== Records drawn from a dataset ==
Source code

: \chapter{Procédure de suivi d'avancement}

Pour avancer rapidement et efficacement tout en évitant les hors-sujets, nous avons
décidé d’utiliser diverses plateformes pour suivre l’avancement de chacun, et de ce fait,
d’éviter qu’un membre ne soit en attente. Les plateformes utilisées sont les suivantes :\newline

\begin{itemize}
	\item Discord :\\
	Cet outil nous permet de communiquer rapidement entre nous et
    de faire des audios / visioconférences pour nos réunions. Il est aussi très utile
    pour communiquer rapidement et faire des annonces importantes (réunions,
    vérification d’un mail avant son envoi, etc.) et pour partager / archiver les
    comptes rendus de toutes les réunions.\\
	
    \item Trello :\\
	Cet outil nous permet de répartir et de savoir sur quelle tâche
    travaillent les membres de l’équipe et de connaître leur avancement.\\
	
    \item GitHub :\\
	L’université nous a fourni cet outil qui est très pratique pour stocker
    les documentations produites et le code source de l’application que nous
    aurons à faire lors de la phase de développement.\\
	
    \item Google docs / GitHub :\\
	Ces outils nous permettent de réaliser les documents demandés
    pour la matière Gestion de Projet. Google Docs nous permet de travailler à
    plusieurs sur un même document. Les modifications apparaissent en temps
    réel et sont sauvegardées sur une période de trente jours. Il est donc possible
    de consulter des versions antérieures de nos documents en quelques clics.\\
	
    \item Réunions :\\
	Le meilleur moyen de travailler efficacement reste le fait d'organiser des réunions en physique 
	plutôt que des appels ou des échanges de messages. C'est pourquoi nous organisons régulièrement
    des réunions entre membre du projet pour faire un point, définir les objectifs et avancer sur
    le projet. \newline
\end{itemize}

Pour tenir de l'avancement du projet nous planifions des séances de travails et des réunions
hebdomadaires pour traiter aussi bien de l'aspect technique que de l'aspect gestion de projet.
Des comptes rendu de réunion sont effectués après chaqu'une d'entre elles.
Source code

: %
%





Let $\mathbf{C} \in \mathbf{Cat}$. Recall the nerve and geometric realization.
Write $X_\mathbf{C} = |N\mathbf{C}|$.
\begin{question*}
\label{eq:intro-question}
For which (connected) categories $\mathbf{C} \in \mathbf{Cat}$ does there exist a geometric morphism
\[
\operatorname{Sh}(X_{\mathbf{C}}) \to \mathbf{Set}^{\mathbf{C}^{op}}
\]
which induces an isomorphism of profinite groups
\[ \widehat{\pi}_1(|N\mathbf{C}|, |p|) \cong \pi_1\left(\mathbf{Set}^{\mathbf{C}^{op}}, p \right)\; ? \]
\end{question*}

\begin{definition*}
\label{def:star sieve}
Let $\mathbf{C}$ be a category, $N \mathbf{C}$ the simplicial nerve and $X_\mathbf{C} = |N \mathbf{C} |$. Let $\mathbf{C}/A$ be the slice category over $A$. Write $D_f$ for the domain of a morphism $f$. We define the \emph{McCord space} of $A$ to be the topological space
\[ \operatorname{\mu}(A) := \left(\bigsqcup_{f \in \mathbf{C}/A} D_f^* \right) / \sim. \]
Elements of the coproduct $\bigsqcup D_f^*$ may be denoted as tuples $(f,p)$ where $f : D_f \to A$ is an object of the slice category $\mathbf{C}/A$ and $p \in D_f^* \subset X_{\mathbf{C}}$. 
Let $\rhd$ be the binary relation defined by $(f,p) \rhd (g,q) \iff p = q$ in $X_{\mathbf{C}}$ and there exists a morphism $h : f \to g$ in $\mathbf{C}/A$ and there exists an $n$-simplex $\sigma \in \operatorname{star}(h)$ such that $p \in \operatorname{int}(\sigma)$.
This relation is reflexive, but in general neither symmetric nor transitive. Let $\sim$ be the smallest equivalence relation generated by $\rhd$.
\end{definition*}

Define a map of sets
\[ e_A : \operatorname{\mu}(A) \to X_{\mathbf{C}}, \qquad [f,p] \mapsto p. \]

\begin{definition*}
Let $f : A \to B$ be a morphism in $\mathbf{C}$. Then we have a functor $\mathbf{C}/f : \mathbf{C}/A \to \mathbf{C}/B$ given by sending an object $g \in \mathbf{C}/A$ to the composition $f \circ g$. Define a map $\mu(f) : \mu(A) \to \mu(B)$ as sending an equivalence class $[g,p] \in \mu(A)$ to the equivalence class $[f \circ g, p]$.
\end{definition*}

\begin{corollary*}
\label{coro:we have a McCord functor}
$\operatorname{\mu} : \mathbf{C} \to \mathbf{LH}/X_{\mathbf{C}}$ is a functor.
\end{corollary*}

== What to work on ==
Would you write out all of the data again, unchanged?

== Solution to this exercise ==
Source code

: \chapter{Procédure de suivi d'avancement}

Pour avancer rapidement et efficacement tout en évitant les hors-sujets, nous avons
décidé d’utiliser diverses plateformes pour suivre l’avancement de chacun, et de ce fait,
d’éviter qu’un membre ne soit en attente. Les plateformes utilisées sont les suivantes :\newline

\begin{itemize}
	\item Discord :\\
	Cet outil nous permet de communiquer rapidement entre nous et
    de faire des audios / visioconférences pour nos réunions. Il est aussi très utile
    pour communiquer rapidement et faire des annonces importantes (réunions,
    vérification d’un mail avant son envoi, etc.) et pour partager / archiver les
    comptes rendus de toutes les réunions.\\
	
    \item Trello :\\
	Cet outil nous permet de répartir et de savoir sur quelle tâche
    travaillent les membres de l’équipe et de connaître leur avancement.\\
	
    \item GitHub :\\
	L’université nous a fourni cet outil qui est très pratique pour stocker
    les documentations produites et le code source de l’application que nous
    aurons à faire lors de la phase de développement.\\
	
    \item Google docs / GitHub :\\
	Ces outils nous permettent de réaliser les documents demandés
    pour la matière Gestion de Projet. Google Docs nous permet de travailler à
    plusieurs sur un même document. Les modifications apparaissent en temps
    réel et sont sauvegardées sur une période de trente jours. Il est donc possible
    de consulter des versions antérieures de nos documents en quelques clics.\\
	
    \item Réunions :\\
	Le meilleur moyen de travailler efficacement reste le fait d'organiser des réunions en physique 
	plutôt que des appels ou des échanges de messages. C'est pourquoi nous organisons régulièrement
    des réunions entre membre du projet pour faire un point, définir les objectifs et avancer sur
    le projet. \newline
\end{itemize}

Pour tenir de l'avancement du projet nous planifions des séances de travails et des réunions
hebdomadaires pour traiter aussi bien de l'aspect technique que de l'aspect gestion de projet.
Des comptes rendu de réunion sont effectués après chaqu'une d'entre elles.
Source code

: %
%





Let $\mathbf{C} \in \mathbf{Cat}$. Recall the nerve and geometric realization.
Write $X_\mathbf{C} = |N\mathbf{C}|$.
\begin{question*}
\label{eq:intro-question}
For which (connected) categories $\mathbf{C} \in \mathbf{Cat}$ does there exist a geometric morphism
\[
\operatorname{Sh}(X_{\mathbf{C}}) \to \mathbf{Set}^{\mathbf{C}^{op}}
\]
which induces an isomorphism of profinite groups
\[ \widehat{\pi}_1(|N\mathbf{C}|, |p|) \cong \pi_1\left(\mathbf{Set}^{\mathbf{C}^{op}}, p \right)\; ? \]
\end{question*}

\begin{definition*}
\label{def:star sieve}
Let $\mathbf{C}$ be a category, $N \mathbf{C}$ the simplicial nerve and $X_\mathbf{C} = |N \mathbf{C} |$. Let $\mathbf{C}/A$ be the slice category over $A$. Write $D_f$ for the domain of a morphism $f$. We define the \emph{McCord space} of $A$ to be the topological space
\[ \operatorname{\mu}(A) := \left(\bigsqcup_{f \in \mathbf{C}/A} D_f^* \right) / \sim. \]
Elements of the coproduct $\bigsqcup D_f^*$ may be denoted as tuples $(f,p)$ where $f : D_f \to A$ is an object of the slice category $\mathbf{C}/A$ and $p \in D_f^* \subset X_{\mathbf{C}}$. 
Let $\rhd$ be the binary relation defined by $(f,p) \rhd (g,q) \iff p = q$ in $X_{\mathbf{C}}$ and there exists a morphism $h : f \to g$ in $\mathbf{C}/A$ and there exists an $n$-simplex $\sigma \in \operatorname{star}(h)$ such that $p \in \operatorname{int}(\sigma)$.
This relation is reflexive, but in general neither symmetric nor transitive. Let $\sim$ be the smallest equivalence relation generated by $\rhd$.
\end{definition*}

Define a map of sets
\[ e_A : \operatorname{\mu}(A) \to X_{\mathbf{C}}, \qquad [f,p] \mapsto p. \]

\begin{definition*}
Let $f : A \to B$ be a morphism in $\mathbf{C}$. Then we have a functor $\mathbf{C}/f : \mathbf{C}/A \to \mathbf{C}/B$ given by sending an object $g \in \mathbf{C}/A$ to the composition $f \circ g$. Define a map $\mu(f) : \mu(A) \to \mu(B)$ as sending an equivalence class $[g,p] \in \mu(A)$ to the equivalence class $[f \circ g, p]$.
\end{definition*}

\begin{corollary*}
\label{coro:we have a McCord functor}
$\operatorname{\mu} : \mathbf{C} \to \mathbf{LH}/X_{\mathbf{C}}$ is a functor.
\end{corollary*}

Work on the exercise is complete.